▸ **WHAT THE TASK REQUIRES**
Only lines holding the word "certificate" are wanted from the records; copy all of them.

[Stored data entries]

---------------

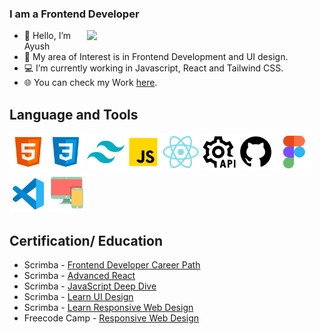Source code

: ### I am a Frontend Developer

<img align="right" width= "380" src="https://camo.githubusercontent.com/5ddf73ad3a205111cf8c686f687fc216c2946a75005718c8da5b837ad9de78c9/68747470733a2f2f7468756d62732e6766796361742e636f6d2f4576696c4e657874446576696c666973682d736d616c6c2e676966">

-  👋 Hello, I’m Ayush
-  👀 My area of Interest is in Frontend Development and UI design.
-  💻 I’m currently working in Javascript, React and Tailwind CSS.
-  🌐 You can check my Work [here](https://ayush1m.github.io/Ayush-Portfolio). 

## Language and Tools

<img src="badges/html-icon.png" alt="html logo" width="60"><img src="badges/css-icon.png" alt="css logo" width="60">
<img src="badges/tailwindcss-icon.png" width="60" alt="tailwind css logo"><img src="badges/javascript-icon.png" alt="Javascript logo" width="60"><img src="badges/react-icon.png" alt="react logo" width="60px"><img src="badges/restapi-icon.png" alt="api logo" width="60px"><img src="badges/github-icon.png" alt="github logo" width="60"><img src="badges/figma-icon.png" alt="figma logo" width="60px"><img width="60" src="badges/vscode-icon.png" alt="visual studio code logo"><img src="badges/responsivedesign-icon.png" alt="responsive design logo">

## Certification/ Education

* Scrimba - [Frontend Developer Career Path](https://scrimba.com/certificate/u7ErrVsz/gfrontend)
* Scrimba - [Advanced React](https://scrimba.com/certificate/u7ErrVsz/greact)
* Scrimba - [JavaScript Deep Dive](https://scrimba.com/certificate/u7ErrVsz/gjavascript)
* Scrimba - [Learn UI Design](https://scrimba.com/certificate/u7ErrVsz/gdesignbootcamp)
* Scrimba - [Learn Responsive Web Design](https://scrimba.com/certificate/u7ErrVsz/gresponsive)
* Freecode Camp - [Responsive Web Design](https://www.freecodecamp.org/certification/fcc8127a321-b7ba-41dd-bda4-6cfbf3e5ac78/responsive-web-design)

---------------

▸ **TASK OUTPUT**
* Scrimba - [Frontend Developer Career Path](https://scrimba.com/certificate/u7ErrVsz/gfrontend)
* Scrimba - [Advanced React](https://scrimba.com/certificate/u7ErrVsz/greact)
* Scrimba - [JavaScript Deep Dive](https://scrimba.com/certificate/u7ErrVsz/gjavascript)
* Scrimba - [Learn UI Design](https://scrimba.com/certificate/u7ErrVsz/gdesignbootcamp)
* Scrimba - [Learn Responsive Web Design](https://scrimba.com/certificate/u7ErrVsz/gresponsive)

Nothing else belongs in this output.